HOW TO COMPLETE THIS TASK:
Copy out each line of the data holding "never".

INPUT FOR THIS TASK: Begin

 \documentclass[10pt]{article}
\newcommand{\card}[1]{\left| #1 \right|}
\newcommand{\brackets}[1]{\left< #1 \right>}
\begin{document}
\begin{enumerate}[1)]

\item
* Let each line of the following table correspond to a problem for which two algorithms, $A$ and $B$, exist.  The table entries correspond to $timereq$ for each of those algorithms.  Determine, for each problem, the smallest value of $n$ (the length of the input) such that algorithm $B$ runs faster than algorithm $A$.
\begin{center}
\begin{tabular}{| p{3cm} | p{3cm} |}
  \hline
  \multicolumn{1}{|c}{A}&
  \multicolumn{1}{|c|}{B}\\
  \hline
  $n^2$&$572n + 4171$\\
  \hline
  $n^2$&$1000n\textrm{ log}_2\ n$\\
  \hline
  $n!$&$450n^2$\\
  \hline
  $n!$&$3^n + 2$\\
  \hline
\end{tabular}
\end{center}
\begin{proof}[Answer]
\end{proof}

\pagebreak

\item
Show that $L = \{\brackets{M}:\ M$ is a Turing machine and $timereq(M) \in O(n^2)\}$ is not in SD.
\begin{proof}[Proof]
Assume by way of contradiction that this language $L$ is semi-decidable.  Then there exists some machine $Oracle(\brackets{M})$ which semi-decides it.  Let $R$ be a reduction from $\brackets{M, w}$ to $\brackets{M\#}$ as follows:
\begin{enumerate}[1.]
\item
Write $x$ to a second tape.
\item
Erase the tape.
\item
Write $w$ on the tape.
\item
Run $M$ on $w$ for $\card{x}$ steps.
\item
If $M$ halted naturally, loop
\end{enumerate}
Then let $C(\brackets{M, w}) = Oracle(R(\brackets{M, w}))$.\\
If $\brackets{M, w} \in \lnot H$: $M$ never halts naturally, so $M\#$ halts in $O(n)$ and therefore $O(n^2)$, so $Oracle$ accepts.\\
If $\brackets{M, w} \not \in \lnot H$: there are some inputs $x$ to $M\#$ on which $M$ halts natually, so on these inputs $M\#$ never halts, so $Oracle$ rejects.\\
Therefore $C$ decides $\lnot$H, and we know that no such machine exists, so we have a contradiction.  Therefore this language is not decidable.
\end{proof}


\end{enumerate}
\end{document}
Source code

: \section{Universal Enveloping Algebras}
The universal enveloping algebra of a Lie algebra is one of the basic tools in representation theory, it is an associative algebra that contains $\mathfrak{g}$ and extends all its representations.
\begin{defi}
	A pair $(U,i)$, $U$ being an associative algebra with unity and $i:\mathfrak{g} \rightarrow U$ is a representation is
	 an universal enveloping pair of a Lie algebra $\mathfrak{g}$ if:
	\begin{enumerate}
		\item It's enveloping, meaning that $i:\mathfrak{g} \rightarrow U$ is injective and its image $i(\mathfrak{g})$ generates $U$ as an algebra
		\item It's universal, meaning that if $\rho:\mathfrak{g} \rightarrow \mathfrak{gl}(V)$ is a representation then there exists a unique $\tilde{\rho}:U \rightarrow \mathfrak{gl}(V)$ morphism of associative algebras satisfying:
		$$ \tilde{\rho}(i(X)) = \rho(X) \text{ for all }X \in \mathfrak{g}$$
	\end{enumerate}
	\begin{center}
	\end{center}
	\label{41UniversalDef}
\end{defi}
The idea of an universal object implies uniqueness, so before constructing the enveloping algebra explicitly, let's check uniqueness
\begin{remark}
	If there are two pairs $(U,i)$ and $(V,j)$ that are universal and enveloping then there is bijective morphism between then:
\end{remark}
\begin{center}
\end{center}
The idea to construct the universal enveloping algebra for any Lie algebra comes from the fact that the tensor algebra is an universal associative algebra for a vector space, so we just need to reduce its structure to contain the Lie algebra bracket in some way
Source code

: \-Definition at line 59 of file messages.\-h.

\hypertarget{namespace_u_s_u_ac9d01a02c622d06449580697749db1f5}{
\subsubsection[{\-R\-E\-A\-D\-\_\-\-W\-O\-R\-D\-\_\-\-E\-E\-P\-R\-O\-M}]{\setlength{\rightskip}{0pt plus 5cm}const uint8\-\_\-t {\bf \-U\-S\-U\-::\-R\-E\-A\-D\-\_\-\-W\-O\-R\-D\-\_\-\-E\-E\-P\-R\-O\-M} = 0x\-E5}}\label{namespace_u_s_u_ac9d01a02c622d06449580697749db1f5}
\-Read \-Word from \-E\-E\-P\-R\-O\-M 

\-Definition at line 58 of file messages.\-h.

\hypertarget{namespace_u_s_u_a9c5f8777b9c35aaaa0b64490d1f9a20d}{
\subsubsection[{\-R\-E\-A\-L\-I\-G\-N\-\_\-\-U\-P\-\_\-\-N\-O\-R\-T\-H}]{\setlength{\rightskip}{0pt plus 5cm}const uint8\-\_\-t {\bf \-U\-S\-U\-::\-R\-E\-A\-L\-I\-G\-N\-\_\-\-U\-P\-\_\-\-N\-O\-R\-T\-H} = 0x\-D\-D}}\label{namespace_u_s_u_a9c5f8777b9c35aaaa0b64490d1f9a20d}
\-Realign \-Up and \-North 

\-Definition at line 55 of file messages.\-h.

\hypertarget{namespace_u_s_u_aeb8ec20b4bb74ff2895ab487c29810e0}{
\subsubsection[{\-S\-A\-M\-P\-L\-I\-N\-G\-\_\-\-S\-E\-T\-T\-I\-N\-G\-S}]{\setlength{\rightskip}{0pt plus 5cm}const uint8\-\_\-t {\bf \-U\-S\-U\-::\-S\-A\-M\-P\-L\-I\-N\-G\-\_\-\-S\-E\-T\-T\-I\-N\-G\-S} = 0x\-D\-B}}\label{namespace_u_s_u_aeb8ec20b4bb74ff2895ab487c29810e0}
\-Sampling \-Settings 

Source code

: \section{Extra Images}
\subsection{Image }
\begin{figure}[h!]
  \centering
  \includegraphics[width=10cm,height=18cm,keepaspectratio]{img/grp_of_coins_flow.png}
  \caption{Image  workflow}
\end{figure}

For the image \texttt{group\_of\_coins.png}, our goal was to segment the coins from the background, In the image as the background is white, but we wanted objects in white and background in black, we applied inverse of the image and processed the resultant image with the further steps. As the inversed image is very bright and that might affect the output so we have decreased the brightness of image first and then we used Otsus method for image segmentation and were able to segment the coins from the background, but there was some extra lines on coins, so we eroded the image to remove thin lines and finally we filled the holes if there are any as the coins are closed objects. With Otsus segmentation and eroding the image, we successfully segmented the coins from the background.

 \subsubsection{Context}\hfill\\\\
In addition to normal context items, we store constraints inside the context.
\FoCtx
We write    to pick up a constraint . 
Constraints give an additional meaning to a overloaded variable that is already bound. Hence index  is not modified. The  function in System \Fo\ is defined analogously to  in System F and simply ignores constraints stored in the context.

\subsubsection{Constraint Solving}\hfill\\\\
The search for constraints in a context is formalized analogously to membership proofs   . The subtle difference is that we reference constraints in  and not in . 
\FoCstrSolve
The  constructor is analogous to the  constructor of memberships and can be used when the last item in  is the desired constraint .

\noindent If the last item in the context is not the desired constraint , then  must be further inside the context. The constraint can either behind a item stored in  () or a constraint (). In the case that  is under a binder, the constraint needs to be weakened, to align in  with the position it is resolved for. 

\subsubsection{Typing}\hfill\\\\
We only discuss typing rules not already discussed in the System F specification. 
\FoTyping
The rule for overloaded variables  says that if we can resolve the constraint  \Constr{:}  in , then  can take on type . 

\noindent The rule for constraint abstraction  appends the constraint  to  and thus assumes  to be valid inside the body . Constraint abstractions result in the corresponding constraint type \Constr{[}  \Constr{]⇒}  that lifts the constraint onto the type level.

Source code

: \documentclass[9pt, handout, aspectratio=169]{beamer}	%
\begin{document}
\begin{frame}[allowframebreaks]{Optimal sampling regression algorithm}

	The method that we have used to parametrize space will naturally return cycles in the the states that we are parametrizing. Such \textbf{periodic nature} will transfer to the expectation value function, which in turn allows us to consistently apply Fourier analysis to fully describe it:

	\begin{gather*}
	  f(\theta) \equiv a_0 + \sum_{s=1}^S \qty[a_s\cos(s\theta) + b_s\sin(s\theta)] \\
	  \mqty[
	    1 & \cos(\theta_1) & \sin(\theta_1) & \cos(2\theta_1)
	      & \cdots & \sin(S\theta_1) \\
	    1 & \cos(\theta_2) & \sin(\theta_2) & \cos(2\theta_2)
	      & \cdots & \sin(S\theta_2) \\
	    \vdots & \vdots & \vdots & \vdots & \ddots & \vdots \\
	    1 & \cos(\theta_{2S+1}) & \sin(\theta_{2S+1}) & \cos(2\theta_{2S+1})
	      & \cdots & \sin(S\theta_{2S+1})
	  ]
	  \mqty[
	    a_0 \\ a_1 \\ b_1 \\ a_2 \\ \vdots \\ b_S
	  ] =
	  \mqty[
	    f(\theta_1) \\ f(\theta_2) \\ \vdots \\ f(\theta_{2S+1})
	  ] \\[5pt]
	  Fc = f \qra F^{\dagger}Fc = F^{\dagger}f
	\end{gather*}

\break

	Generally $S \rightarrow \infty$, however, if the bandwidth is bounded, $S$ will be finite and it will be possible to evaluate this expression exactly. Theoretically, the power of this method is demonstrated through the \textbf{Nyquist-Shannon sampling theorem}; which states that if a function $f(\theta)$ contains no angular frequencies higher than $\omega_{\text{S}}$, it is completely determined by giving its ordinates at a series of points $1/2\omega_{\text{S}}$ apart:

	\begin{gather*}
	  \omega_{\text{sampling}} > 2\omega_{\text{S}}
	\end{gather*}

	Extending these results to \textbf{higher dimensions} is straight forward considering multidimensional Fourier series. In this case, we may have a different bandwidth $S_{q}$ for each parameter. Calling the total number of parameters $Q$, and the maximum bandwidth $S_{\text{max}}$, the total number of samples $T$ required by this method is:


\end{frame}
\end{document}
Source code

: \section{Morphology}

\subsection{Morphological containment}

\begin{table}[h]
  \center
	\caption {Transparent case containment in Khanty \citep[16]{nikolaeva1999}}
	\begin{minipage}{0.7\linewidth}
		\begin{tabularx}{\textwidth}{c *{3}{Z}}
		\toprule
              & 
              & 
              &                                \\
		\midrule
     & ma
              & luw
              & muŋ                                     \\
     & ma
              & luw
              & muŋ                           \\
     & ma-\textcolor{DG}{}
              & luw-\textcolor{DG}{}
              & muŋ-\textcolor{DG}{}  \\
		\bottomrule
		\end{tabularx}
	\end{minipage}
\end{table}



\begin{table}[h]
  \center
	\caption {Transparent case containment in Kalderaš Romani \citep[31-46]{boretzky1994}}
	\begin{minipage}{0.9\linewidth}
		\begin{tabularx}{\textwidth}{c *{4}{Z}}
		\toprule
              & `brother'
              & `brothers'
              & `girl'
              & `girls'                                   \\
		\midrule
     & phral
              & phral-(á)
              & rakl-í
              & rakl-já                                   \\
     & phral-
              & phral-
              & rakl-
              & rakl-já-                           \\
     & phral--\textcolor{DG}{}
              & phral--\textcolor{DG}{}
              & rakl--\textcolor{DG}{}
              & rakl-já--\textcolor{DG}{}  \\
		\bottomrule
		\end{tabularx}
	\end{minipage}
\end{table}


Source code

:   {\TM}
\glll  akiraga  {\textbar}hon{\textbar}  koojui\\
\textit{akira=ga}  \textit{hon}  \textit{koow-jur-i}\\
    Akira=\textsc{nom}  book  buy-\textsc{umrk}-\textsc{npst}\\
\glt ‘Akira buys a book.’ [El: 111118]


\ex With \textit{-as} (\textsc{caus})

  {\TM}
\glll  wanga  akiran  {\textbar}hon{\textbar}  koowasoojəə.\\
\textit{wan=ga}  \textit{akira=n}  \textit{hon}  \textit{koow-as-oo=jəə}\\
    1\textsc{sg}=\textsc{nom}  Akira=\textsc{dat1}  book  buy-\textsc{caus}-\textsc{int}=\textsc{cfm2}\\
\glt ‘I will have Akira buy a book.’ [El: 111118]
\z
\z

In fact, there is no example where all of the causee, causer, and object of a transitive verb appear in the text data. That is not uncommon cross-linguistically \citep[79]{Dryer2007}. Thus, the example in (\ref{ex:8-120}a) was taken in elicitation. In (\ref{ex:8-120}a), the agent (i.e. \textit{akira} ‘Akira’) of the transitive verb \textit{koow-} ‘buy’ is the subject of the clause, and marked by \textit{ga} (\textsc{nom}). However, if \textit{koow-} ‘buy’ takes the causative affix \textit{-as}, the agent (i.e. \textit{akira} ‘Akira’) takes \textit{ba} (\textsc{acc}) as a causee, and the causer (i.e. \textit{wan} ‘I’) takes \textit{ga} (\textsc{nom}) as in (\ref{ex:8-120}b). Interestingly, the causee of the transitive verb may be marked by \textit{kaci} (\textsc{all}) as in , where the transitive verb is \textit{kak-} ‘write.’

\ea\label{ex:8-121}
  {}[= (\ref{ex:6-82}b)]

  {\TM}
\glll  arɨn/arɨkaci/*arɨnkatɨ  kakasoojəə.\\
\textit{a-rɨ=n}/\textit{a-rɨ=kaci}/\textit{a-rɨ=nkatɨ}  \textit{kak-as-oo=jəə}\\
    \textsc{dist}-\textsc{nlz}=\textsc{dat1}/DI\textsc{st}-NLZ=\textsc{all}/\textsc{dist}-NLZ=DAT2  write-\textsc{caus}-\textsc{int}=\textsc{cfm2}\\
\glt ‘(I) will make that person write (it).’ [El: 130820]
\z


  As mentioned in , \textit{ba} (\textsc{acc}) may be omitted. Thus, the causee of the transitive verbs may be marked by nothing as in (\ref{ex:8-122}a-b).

INPUT FOR THIS TASK: End

PROBLEM SOLUTION:
If $\brackets{M, w} \in \lnot H$: $M$ never halts naturally, so $M\#$ halts in $O(n)$ and therefore $O(n^2)$, so $Oracle$ accepts.\\
If $\brackets{M, w} \not \in \lnot H$: there are some inputs $x$ to $M\#$ on which $M$ halts natually, so on these inputs $M\#$ never halts, so $Oracle$ rejects.\\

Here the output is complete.